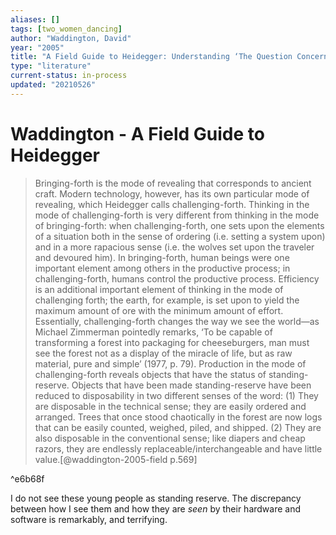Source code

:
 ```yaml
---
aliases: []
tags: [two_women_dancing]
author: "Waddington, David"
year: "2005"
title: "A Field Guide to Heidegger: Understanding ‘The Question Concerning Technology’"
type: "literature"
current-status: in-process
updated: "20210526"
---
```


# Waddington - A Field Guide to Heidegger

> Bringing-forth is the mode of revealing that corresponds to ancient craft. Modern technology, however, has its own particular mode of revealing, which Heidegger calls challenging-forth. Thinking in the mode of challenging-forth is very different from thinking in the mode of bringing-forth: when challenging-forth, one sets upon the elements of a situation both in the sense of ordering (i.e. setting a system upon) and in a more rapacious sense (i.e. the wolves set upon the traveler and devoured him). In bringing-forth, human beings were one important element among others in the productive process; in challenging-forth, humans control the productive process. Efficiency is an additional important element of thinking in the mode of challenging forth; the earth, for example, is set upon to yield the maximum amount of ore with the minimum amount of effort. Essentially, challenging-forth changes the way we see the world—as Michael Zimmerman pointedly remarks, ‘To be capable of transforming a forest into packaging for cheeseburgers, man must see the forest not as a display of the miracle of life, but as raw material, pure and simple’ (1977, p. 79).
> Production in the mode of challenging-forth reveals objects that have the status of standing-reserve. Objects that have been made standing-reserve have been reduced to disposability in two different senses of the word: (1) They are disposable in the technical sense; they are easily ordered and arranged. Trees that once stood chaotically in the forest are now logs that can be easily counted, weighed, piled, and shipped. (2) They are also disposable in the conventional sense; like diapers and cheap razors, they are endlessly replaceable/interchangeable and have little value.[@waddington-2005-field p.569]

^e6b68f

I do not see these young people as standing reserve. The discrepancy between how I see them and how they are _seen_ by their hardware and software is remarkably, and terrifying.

[TASK GOAL]
Write out each line exactly, beginning at the one with "little value.[@waddington-2005-field p.569]" and ending at the final line of the records above, with nothing added.

[RESULT OF THIS TASK]
> Production in the mode of challenging-forth reveals objects that have the status of standing-reserve. Objects that have been made standing-reserve have been reduced to disposability in two different senses of the word: (1) They are disposable in the technical sense; they are easily ordered and arranged. Trees that once stood chaotically in the forest are now logs that can be easily counted, weighed, piled, and shipped. (2) They are also disposable in the conventional sense; like diapers and cheap razors, they are endlessly replaceable/interchangeable and have little value.[@waddington-2005-field p.569]

^e6b68f

I do not see these young people as standing reserve. The discrepancy between how I see them and how they are _seen_ by their hardware and software is remarkably, and terrifying.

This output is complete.